- [Required action]: In the data, find the word "fully" and copy out every line that has it.

- [Information shown]:
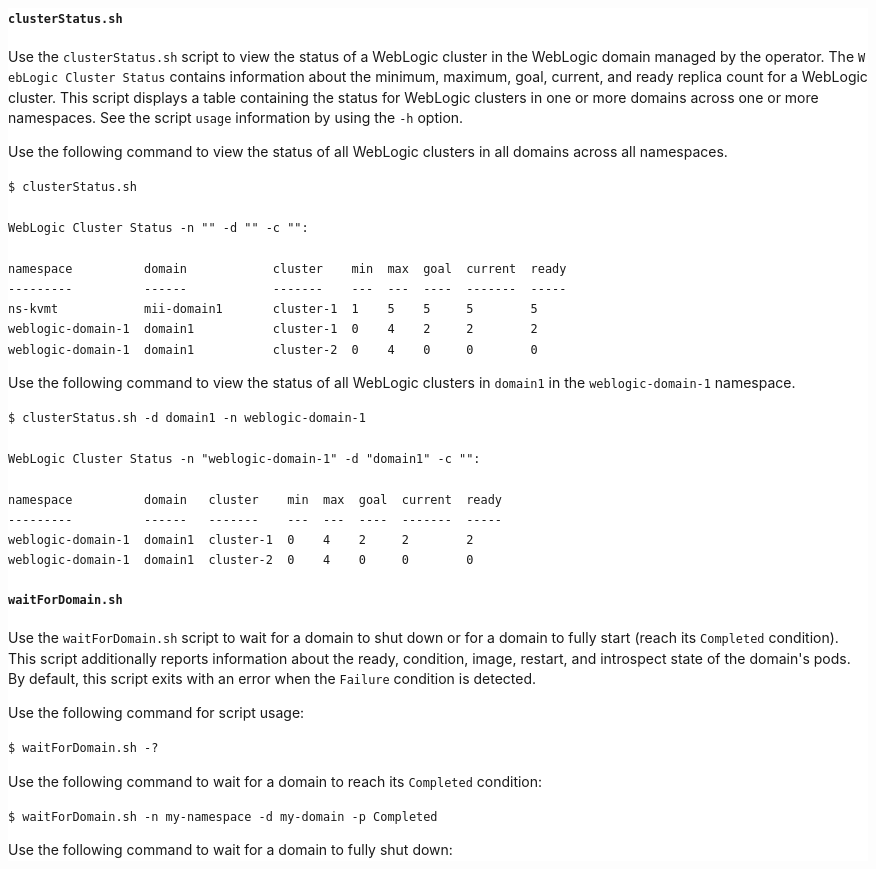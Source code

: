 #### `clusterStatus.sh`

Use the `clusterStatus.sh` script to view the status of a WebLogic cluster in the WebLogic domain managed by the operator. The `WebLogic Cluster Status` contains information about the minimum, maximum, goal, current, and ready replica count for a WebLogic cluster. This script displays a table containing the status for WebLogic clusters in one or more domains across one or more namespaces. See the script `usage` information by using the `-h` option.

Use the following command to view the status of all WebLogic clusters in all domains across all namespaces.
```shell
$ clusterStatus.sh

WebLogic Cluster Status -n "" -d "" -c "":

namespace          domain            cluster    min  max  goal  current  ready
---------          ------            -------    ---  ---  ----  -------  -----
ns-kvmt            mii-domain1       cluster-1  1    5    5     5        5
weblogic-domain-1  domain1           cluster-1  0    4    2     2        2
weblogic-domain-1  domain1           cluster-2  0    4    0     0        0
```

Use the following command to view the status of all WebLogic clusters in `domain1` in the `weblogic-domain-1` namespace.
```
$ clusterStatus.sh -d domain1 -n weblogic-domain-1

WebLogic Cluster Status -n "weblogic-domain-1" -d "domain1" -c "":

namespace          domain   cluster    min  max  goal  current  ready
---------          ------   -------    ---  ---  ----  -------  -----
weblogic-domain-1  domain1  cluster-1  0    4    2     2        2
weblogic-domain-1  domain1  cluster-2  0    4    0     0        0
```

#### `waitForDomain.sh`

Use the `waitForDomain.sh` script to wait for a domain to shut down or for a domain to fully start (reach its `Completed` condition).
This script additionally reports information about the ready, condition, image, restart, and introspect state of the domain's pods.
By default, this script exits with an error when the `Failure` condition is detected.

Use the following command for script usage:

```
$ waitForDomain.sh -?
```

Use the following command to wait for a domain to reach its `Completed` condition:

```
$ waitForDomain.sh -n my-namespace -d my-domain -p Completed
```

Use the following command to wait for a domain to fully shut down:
==
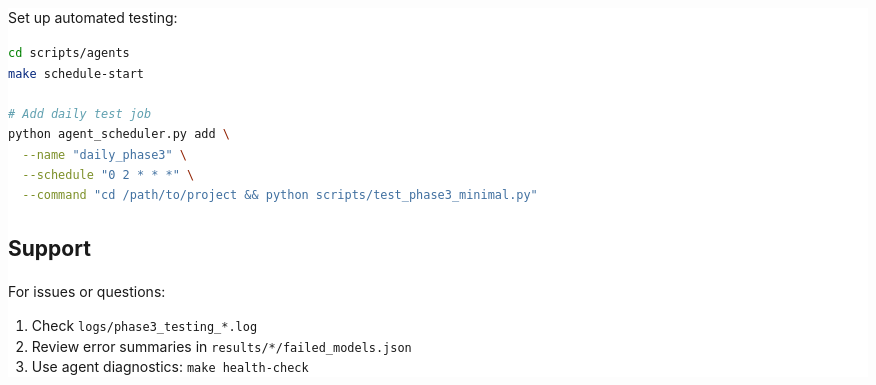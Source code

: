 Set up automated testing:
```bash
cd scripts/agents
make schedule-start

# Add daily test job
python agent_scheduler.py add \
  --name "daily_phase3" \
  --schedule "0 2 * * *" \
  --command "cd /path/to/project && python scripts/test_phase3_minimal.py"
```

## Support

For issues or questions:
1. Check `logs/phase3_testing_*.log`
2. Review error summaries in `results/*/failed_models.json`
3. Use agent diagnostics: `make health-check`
---
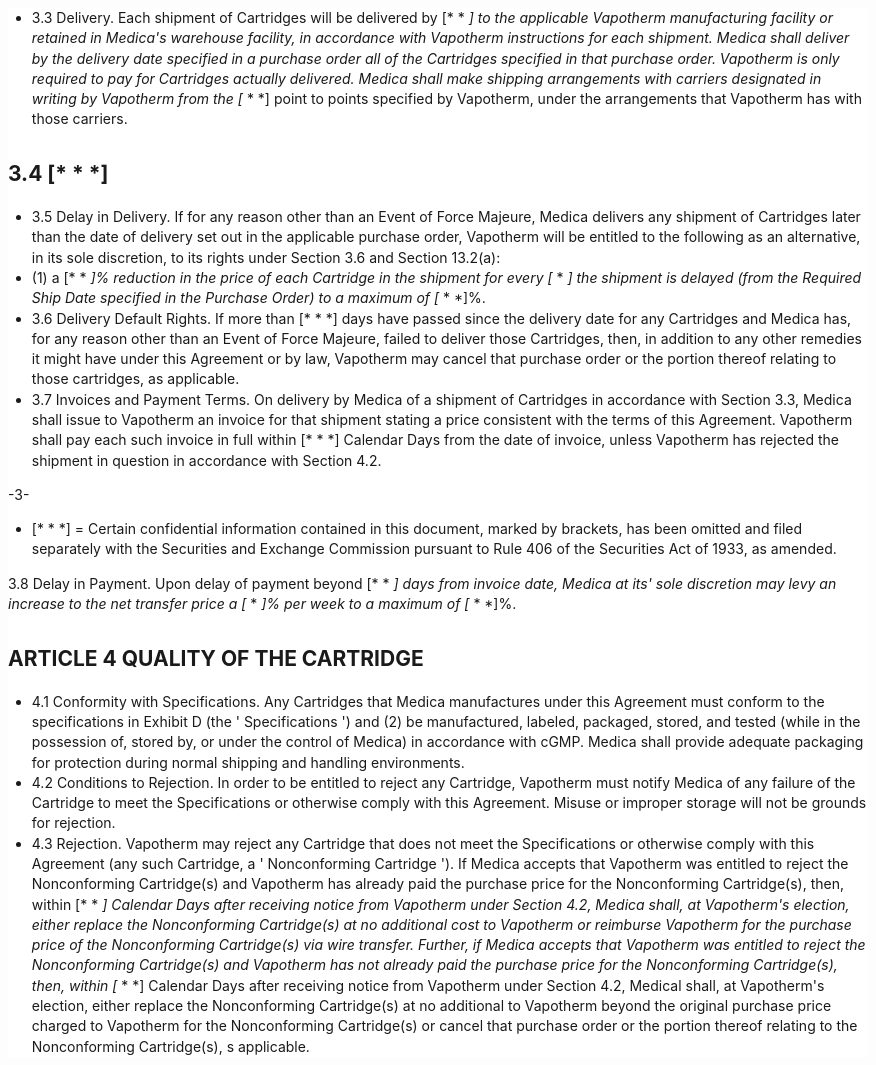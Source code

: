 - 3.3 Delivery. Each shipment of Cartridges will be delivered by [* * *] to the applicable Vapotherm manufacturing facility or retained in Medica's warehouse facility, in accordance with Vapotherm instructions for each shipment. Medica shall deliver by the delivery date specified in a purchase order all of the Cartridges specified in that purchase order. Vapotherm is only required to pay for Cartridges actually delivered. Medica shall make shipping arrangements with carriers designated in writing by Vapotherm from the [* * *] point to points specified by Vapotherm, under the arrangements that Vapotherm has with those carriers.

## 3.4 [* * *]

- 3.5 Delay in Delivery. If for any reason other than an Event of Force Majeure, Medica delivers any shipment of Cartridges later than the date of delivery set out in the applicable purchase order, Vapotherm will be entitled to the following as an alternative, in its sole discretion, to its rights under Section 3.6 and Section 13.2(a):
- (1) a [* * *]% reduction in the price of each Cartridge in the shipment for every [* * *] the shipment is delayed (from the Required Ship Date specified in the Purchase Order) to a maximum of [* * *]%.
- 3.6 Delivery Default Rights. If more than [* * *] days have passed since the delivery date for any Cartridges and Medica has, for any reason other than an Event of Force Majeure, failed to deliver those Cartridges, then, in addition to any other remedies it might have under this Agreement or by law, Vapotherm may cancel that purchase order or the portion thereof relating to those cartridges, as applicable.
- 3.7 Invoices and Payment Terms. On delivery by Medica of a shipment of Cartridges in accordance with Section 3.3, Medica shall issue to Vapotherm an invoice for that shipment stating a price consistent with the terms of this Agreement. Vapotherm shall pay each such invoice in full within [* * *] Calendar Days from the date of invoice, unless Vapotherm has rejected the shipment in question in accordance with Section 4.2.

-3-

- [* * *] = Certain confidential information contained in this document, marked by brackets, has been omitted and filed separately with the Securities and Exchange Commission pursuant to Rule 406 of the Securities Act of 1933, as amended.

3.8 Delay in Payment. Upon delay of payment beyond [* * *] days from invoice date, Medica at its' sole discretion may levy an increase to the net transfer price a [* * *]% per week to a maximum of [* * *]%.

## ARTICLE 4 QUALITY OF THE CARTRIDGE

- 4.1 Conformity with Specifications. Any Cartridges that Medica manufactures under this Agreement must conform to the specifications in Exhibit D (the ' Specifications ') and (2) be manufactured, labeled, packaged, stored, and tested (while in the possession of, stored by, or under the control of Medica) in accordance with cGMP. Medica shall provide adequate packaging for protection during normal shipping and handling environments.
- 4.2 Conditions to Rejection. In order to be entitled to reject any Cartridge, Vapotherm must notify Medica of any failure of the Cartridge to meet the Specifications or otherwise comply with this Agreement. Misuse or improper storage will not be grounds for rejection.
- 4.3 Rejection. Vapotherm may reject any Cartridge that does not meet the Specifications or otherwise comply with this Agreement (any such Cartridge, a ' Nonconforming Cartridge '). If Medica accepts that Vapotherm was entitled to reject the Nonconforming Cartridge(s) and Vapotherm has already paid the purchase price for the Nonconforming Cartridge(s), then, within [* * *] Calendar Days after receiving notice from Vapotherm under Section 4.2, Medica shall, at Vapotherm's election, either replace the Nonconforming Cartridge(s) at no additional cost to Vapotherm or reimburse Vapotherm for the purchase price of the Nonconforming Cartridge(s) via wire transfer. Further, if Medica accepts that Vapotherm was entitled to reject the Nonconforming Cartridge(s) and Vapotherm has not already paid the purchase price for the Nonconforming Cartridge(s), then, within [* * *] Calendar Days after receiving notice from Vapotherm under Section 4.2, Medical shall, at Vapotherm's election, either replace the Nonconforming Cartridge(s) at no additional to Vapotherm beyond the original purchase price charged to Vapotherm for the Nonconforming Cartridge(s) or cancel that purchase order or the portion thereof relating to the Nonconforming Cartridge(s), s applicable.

- [Answer]:
Use the `waitForDomain.sh` script to wait for a domain to shut down or for a domain to fully start (reach its `Completed` condition).
Use the following command to wait for a domain to fully shut down:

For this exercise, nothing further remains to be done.